The Aspen Institute has remained topical in its theme this year. Students were tasked with finding a sustainable way for a Chinese renewable energy company to expand its operations into the highly competitive US market.

Another of this year’s competitors, Spanish business school ESADE, is no stranger to social responsibility. Nuria Guilera, MBA marketing director at the school, insists, “We wanted to take part in the competition because CSR is incredibly important to ESADE. It may be a ‘hot topic’ now, but we have been teaching CSR as part of all of our courses since we were founded – it’s one of the school’s guiding principles.”

The Tuck School of Business is another contender with a longstanding commitment to teaching CSR. Patricia Palmiotto, director of the Allwin Initiative for Corporate Citizenship at the school, says, “Teaching corporate social responsibility in business schools enables MBAs to explore multiple scenarios from multiple companies and learn from their success and challenges. They are then prepared when they face these challenges as the business leaders of the future.”
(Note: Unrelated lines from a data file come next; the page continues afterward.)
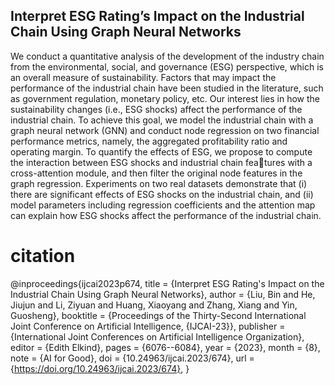 ## Interpret ESG Rating’s Impact on the Industrial Chain Using Graph Neural Networks

We conduct a quantitative analysis of the development of the industry chain from the environmental, social, and governance (ESG) perspective, which is an overall measure of sustainability. Factors that may impact the performance of the industrial chain have been studied in the literature, such as government regulation, monetary policy, etc. Our interest lies in how the sustainability changes (i.e., ESG shocks) affect the performance of the industrial chain. To achieve this goal, we model the industrial chain with a graph neural network (GNN) and conduct node regression on two financial performance metrics, namely, the aggregated profitability ratio and operating margin. To quantify the effects of ESG, we propose to compute the interaction between ESG shocks and industrial chain features with a cross-attention module, and then filter the original node features in the graph regression. Experiments on two real datasets demonstrate that (i) there are significant effects of ESG shocks on the industrial chain, and (ii) model parameters including regression coefficients and the attention map can explain how ESG shocks affect the performance of the industrial chain.

# citation
@inproceedings{ijcai2023p674,
  title     = {Interpret ESG Rating's Impact on the Industrial Chain Using Graph Neural Networks},
  author    = {Liu, Bin and He, Jiujun and Li, Ziyuan and Huang, Xiaoyang and Zhang, Xiang and Yin, Guosheng},
  booktitle = {Proceedings of the Thirty-Second International Joint Conference on
               Artificial Intelligence, {IJCAI-23}},
  publisher = {International Joint Conferences on Artificial Intelligence Organization},
  editor    = {Edith Elkind},
  pages     = {6076--6084},
  year      = {2023},
  month     = {8},
  note      = {AI for Good},
  doi       = {10.24963/ijcai.2023/674},
  url       = {https://doi.org/10.24963/ijcai.2023/674},
}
The 25 schools that submitted case studies last month now hope their hard work will be rewarded with a place among the five most impressive entries, and the chance to fly to New York for final presentations of the projects on 15 April. Other CSR-centric case competitions have sprung up recently, including the Rotman School of Management CSR Case Competition in Toronto and the Columbia Business School CSR Case Competition.

But what still appears to set the Aspen Institute’s competition apart is that it employs a ‘hot house’ approach. With only three days from the topic being revealed to sending in a final entry, students face the kind of pressure they will encounter as they climb the corporate ladder.

“CSR and sustainable business practice is something that every MBA student needs to be able to address,” says Nuria Guilera, “so this is a very good opportunity for them to use the theory in a practical way.”

“Unless business schools address the complexity of competing business and societal needs, they are not preparing students for the challenges they will face as organisational leaders,” agrees Palmiotto.

“Tuck School of Business aims to prepare principled, responsible leaders, and the competition provides our students with the opportunity to wrestle with competing issues and interests.”

Palmiotto also contends that successful and admired business leaders have always considered ethical decision making as they balanced profitability, concern for community and response to environmental challenges. “I think this generation of MBAs realises that the issue to consider is not if business should be involved in social and environmental issues but how business can achieve this. The case competition gives the students a chance to explore a real challenge in depth.”

So now it’s a waiting game for the 25 teams. The $20,000 first prize may be alluring in itself, but the prestige of securing first place in an international CSR competition will no doubt help the career progression of the winners, and validate the ethical credentials of their business school.